══ EXCERPTED RECORDS

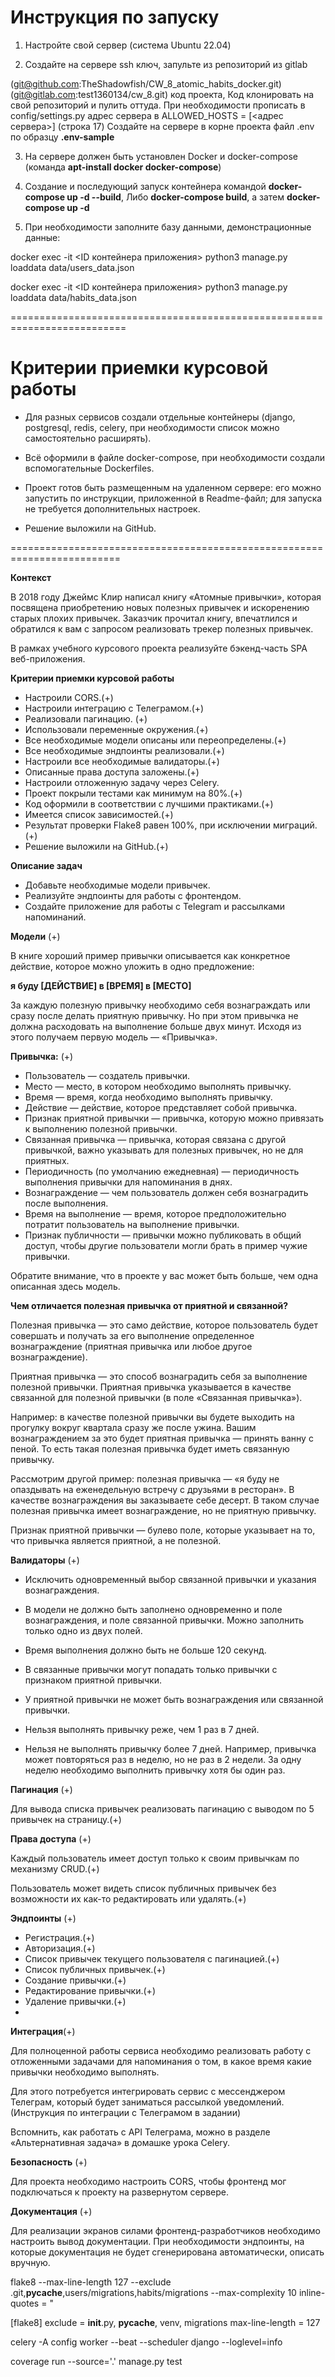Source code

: # Инструкция по запуску

1. Настройте свой сервер (система Ubuntu 22.04)


2. Создайте на сервере ssh ключ, запульте из репозиторий из gitlab 

(git@github.com:TheShadowfish/CW_8_atomic_habits_docker.git)
(git@gitlab.com:test1360134/cw_8.git)
код проекта, 
Код клонировать на свой репозиторий и пулить оттуда.
При необходимости прописать в config/settings.py адрес сервера в ALLOWED_HOSTS = [<адрес сервера>] (строка 17)
Создайте на сервере в корне проекта файл .env по образцу **.env-sample**

3. На сервере должен быть установлен Docker и docker-compose 
(команда **apt-install docker docker-compose**)

4. Создание и последующий запуск контейнера командой **docker-compose up -d --build**,
Либо **docker-compose build**, а затем **docker-compose up -d**


5. При необходимости заполните базу данными, демонстрационные данные:

docker exec -it <ID контейнера приложения> python3 manage.py loaddata data/users_data.json

docker exec -it <ID контейнера приложения> python3 manage.py loaddata data/habits_data.json




==========================================================================
# Критерии приемки курсовой работы

- Для разных сервисов создали отдельные контейнеры (django, postgresql, redis, celery, при необходимости список можно самостоятельно расширять).

- Всё оформили в файле docker-compose, при необходимости создали вспомогательные Dockerfiles.

- Проект готов быть размещенным на удаленном сервере:
его можно запустить по инструкции, приложенной в Readme-файл;
для запуска не требуется дополнительных настроек.

- Решение выложили на GitHub.

=========================================================================

**Контекст**

В 2018 году Джеймс Клир написал книгу «Атомные привычки», которая посвящена приобретению новых полезных привычек и искоренению старых плохих привычек. Заказчик прочитал книгу, впечатлился и обратился к вам с запросом реализовать трекер полезных привычек.

В рамках учебного курсового проекта реализуйте бэкенд-часть SPA веб-приложения.

**Критерии приемки курсовой работы**
- Настроили CORS.(+)
- Настроили интеграцию с Телеграмом.(+)
- Реализовали пагинацию. (+)
- Использовали переменные окружения.(+)
- Все необходимые модели описаны или переопределены.(+)
- Все необходимые эндпоинты реализовали.(+)
- Настроили все необходимые валидаторы.(+)
- Описанные права доступа заложены.(+)
- Настроили отложенную задачу через Celery.
- Проект покрыли тестами как минимум на 80%.(+)
- Код оформили в соответствии с лучшими практиками.(+)
- Имеется список зависимостей.(+)
- Результат проверки Flake8 равен 100%, при исключении миграций.(+)
- Решение выложили на GitHub.(+)

**Описание задач**

- Добавьте необходимые модели привычек.
- Реализуйте эндпоинты для работы с фронтендом.
- Создайте приложение для работы с Telegram и рассылками напоминаний.

**Модели** (+)

В книге хороший пример привычки описывается как конкретное действие, которое можно уложить в одно предложение:

**я буду [ДЕЙСТВИЕ] в [ВРЕМЯ] в [МЕСТО]**

За каждую полезную привычку необходимо себя вознаграждать или сразу после делать приятную привычку. Но при этом привычка не должна расходовать на выполнение больше двух минут. Исходя из этого получаем первую модель — «Привычка».

**Привычка:** (+)

- Пользователь — создатель привычки.
- Место — место, в котором необходимо выполнять привычку.
- Время — время, когда необходимо выполнять привычку.
- Действие — действие, которое представляет собой привычка.
- Признак приятной привычки — привычка, которую можно привязать к выполнению полезной привычки.
- Связанная привычка — привычка, которая связана с другой привычкой, важно указывать для полезных привычек, но не для приятных.
- Периодичность (по умолчанию ежедневная) — периодичность выполнения привычки для напоминания в днях.
- Вознаграждение — чем пользователь должен себя вознаградить после выполнения.
- Время на выполнение — время, которое предположительно потратит пользователь на выполнение привычки.
- Признак публичности — привычки можно публиковать в общий доступ, чтобы другие пользователи могли брать в пример чужие привычки.

Обратите внимание, что в проекте у вас может быть больше, чем одна описанная здесь модель.

**Чем отличается полезная привычка от приятной и связанной?**

Полезная привычка — это само действие, которое пользователь будет совершать и получать за его выполнение определенное вознаграждение (приятная привычка или любое другое вознаграждение).

Приятная привычка — это способ вознаградить себя за выполнение полезной привычки. Приятная привычка указывается в качестве связанной для полезной привычки (в поле «Связанная привычка»).

Например: в качестве полезной привычки вы будете выходить на прогулку вокруг квартала сразу же после ужина. Вашим вознаграждением за это будет приятная привычка — принять ванну с пеной. То есть такая полезная привычка будет иметь связанную привычку.

Рассмотрим другой пример: полезная привычка — «я буду не опаздывать на еженедельную встречу с друзьями в ресторан». В качестве вознаграждения вы заказываете себе десерт. В таком случае полезная привычка имеет вознаграждение, но не приятную привычку.

Признак приятной привычки — булево поле, которые указывает на то, что привычка является приятной, а не полезной.

**Валидаторы** (+)

- Исключить одновременный выбор связанной привычки и указания вознаграждения.

- В модели не должно быть заполнено одновременно и поле вознаграждения, и поле связанной привычки. Можно заполнить только одно из двух полей.

- Время выполнения должно быть не больше 120 секунд.

- В связанные привычки могут попадать только привычки с признаком приятной привычки.

- У приятной привычки не может быть вознаграждения или связанной привычки.

- Нельзя выполнять привычку реже, чем 1 раз в 7 дней.
- Нельзя не выполнять привычку более 7 дней. Например, привычка может повторяться раз в неделю, но не раз в 2 недели. За одну неделю необходимо выполнить привычку хотя бы один раз.

**Пагинация** (+)

Для вывода списка привычек реализовать пагинацию с выводом по 5 привычек на страницу.(+)

**Права доступа** (+)

Каждый пользователь имеет доступ только к своим привычкам по механизму CRUD.(+)

Пользователь может видеть список публичных привычек без возможности их как-то редактировать или удалять.(+)

**Эндпоинты** (+)
- Регистрация.(+)
- Авторизация.(+)
- Список привычек текущего пользователя с пагинацией.(+)
- Список публичных привычек.(+)
- Создание привычки.(+)
- Редактирование привычки.(+)
- Удаление привычки.(+)
- 
**Интеграция**(+)

Для полноценной работы сервиса необходимо реализовать работу с отложенными задачами для напоминания о том, в какое время какие привычки необходимо выполнять.

Для этого потребуется интегрировать сервис с мессенджером Телеграм, который будет заниматься рассылкой уведомлений.
(Инструкция по интеграции с Телеграмом в задании)

Вспомнить, как работать с API Телеграма, можно в разделе «Альтернативная задача» в домашке урока Celery.

**Безопасность** (+)

Для проекта необходимо настроить CORS, чтобы фронтенд мог подключаться к проекту на развернутом сервере.

**Документация** (+)

Для реализации экранов силами фронтенд-разработчиков необходимо настроить вывод документации. При необходимости эндпоинты, на которые документация не будет сгенерирована автоматически, описать вручную.

flake8 --max-line-length 127 --exclude .git,__pycache__,users/migrations,habits/migrations --max-complexity 10 inline-quotes = "

[flake8]
exclude = __init__.py, __pycache__, venv, migrations
max-line-length = 127  

celery -A config worker --beat --scheduler django --loglevel=info

coverage run --source='.' manage.py test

════

*WHAT YOU NEED TO DO*. Give again only the lines starting at the one that contains "max-line-length = 127" and running to the end of the data.

*EXERCISE RESULT*.
max-line-length = 127  

celery -A config worker --beat --scheduler django --loglevel=info

coverage run --source='.' manage.py test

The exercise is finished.